Attorney General Ashley Moody, along with a 20-state coalition of state attorneys general, is strongly urging the United States Senate to pass the Illegitimate Court Counteraction Act, or the ICC Act. The legislation, which passed the U.S. House of Representatives on a bipartisan basis, deters the International Criminal Court from further efforts to assert unlawful authority. 

Attorney General Ashley Moody said, “The International Criminal Court proved that it has no interest in respecting the scope of its authority when it unlawfully sought an arrest warrant for Israeli Prime Minister Benjamin Netanyahu and Israeli Defense Minister Yoav Gallant. Prime Minister Netanyahu and Defense Minister Gallant are merely defending their sovereign nation, Israel, from terrorists, and Israel is not party to the International Criminal Court’s Rome Statute. The court’s actions set a dangerous precedent not just for our ally Israel but also for civilian and military leaders in the United States. The Senate must pass this important legislation to ensure that Americans will not be subject to the same unlawful prosecutions.”

In a letter to Senate leaders, Attorney General Moody and the coalition state, “On May 20, 2024, Karim A.A. Khan, the ICC prosecutor, announced that he was filing applications for arrest warrants against Yahya Sinwar and two other Hamas leaders for war crimes and crimes against humanity committed against Israel since October 7, 2023…But in the same announcement, the ICC prosecutor also stated that he was filing applications for arrest warrants against Israeli Prime Minister Benajmin Netanyahu and Defense Minister Yoav Gallant. He preposterously claimed that since October 8, 2023, Israel has committed war crimes and crimes against humanity against what he called the ‘State of Palestine,’ … The sole basis for the arrest warrants is the Rome Statute, which is the international treaty that established the International Criminal Court.”

The attorneys general go on to say, “Besides implying a false equivalence between Hamas’s atrocities and the operations of the Israel Defense Forces, the ICC prosecutor’s effort to obtain arrest warrants against Netanyahu and Gallant also lacks any proper legal basis under international law. To start, the ICC prosecutor’s action is unlawful because—contrary to his announcement—there is no ‘State of Palestine,’…But most obviously, the ICC prosecutor’s action is unlawful because Israel is a sovereign state that is not party to the Rome Statute and has not consented to be bound by it…The ICC prosecutor’s action, therefore, constitutes the unjustified assertion of a new and expansive authority to prosecute any nation’s civilian and military officials, regardless of whether those nations have consented to it.” 

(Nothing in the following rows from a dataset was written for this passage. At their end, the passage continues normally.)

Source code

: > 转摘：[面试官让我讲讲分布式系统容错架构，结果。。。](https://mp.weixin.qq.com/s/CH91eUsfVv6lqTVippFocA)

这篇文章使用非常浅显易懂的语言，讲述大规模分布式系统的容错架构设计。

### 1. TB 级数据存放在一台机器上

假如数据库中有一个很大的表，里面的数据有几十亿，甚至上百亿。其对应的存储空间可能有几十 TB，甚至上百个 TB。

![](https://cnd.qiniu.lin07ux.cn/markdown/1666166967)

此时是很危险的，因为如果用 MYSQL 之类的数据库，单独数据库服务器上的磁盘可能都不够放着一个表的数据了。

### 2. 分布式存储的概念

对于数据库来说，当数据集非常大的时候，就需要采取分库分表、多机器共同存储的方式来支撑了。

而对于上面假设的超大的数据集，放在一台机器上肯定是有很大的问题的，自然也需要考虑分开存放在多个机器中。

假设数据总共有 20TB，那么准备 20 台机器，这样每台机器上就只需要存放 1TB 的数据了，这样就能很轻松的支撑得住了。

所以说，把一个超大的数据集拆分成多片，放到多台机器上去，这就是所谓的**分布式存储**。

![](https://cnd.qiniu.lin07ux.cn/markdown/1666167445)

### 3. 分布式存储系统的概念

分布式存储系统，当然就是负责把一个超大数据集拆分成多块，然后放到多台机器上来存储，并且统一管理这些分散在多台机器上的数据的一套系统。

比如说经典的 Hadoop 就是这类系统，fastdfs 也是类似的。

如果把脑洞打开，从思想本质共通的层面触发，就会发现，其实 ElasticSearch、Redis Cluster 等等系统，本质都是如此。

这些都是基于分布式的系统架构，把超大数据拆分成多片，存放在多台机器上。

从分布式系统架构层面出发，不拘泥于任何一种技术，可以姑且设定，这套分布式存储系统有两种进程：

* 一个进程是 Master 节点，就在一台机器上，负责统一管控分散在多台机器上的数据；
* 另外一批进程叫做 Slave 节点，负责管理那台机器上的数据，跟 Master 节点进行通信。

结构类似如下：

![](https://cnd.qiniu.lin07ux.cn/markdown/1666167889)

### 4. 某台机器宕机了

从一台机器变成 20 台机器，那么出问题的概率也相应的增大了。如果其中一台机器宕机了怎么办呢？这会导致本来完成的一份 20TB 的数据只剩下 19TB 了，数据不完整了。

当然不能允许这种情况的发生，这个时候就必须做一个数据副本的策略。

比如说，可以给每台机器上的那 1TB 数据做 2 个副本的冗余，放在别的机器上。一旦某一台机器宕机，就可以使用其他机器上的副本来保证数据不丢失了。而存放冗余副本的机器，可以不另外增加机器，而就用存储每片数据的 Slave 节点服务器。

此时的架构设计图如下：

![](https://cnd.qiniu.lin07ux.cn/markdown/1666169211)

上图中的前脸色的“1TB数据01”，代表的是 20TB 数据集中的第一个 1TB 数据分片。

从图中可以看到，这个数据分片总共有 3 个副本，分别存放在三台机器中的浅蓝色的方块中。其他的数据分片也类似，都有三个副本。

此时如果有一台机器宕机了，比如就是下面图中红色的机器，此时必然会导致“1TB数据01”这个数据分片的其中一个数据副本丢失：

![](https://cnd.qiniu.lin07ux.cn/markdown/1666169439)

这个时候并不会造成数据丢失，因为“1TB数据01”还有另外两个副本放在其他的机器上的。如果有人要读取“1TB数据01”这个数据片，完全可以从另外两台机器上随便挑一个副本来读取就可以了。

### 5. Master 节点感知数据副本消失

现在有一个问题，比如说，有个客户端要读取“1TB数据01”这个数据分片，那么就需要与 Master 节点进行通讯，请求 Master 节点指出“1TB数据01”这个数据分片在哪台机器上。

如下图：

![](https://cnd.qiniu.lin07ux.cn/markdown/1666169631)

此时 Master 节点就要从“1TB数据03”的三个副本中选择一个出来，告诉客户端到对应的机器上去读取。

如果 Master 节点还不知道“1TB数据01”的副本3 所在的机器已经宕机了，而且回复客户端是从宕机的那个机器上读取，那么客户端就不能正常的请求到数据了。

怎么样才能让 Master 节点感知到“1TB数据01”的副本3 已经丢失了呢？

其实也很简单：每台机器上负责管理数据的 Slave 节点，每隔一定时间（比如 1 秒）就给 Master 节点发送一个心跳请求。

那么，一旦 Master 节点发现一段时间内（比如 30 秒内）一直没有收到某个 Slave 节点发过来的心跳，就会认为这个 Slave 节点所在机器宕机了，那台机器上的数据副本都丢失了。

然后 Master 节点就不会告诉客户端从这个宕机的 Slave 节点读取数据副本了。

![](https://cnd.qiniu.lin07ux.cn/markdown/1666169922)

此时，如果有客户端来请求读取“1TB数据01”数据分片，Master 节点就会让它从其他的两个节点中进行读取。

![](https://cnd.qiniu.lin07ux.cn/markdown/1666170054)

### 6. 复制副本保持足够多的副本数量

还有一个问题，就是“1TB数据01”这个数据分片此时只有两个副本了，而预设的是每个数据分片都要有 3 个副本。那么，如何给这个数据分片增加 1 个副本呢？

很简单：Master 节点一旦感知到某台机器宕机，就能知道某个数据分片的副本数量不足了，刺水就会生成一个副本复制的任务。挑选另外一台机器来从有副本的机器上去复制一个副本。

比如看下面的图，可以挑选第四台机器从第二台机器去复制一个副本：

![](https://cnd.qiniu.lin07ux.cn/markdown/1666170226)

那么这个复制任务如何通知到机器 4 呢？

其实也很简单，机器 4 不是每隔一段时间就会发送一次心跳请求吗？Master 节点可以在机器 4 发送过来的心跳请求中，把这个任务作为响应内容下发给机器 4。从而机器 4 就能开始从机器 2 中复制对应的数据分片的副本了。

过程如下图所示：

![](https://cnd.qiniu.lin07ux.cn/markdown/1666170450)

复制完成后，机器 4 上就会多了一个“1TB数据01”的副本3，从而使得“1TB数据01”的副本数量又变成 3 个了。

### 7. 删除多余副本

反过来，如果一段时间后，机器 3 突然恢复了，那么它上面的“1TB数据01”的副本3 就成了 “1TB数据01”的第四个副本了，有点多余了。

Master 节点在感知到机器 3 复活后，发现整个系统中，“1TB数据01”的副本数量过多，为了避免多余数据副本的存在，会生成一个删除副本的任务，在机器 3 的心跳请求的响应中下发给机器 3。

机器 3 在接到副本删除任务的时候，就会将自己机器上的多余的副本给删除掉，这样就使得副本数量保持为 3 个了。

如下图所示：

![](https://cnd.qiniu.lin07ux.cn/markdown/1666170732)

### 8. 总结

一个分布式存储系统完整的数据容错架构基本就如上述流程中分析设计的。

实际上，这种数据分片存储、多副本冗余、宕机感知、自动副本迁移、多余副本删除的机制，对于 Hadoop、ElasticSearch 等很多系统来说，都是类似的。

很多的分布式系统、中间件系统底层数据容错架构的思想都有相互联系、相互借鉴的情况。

The legislation takes swift action to deter persons involved with the International Criminal Court from furthering efforts to assert unlawful authority. Specifically, as already passed by the House, the ICC Act would impose sanctions on any foreign person who the president determines has engaged in, aided, or materially assisted the court’s illegitimate prosecutorial actions. Those actions include any effort by the court to investigate, arrest, detain, or prosecute any American citizen, any person who is currently or formerly either a member of the U.S. Armed Forces, an elected or appointed U.S. government official, or a person employed by or working on behalf of the U.S. government, as well as any entity organized under the laws of the U.S. or any jurisdiction within the United States. Sanctions are similarly triggered by International Criminal Court actions against any citizen of a NATO ally or major non-NATO ally that has not consented to International Criminal Court jurisdiction or is not a party to the Rome Statute.

Attorney General Moody is joined on the letter by Arkansas Attorney General Tim Griffin as well as the attorneys general from the following states: Alaska, Georgia, Indiana, Iowa, Kentucky, Louisiana, Missouri, Montana, Nebraska, New Hampshire, Oklahoma, South Carolina, South Dakota, Tennessee, Texas, Utah, Virginia and West Virginia.

Original source can be found here.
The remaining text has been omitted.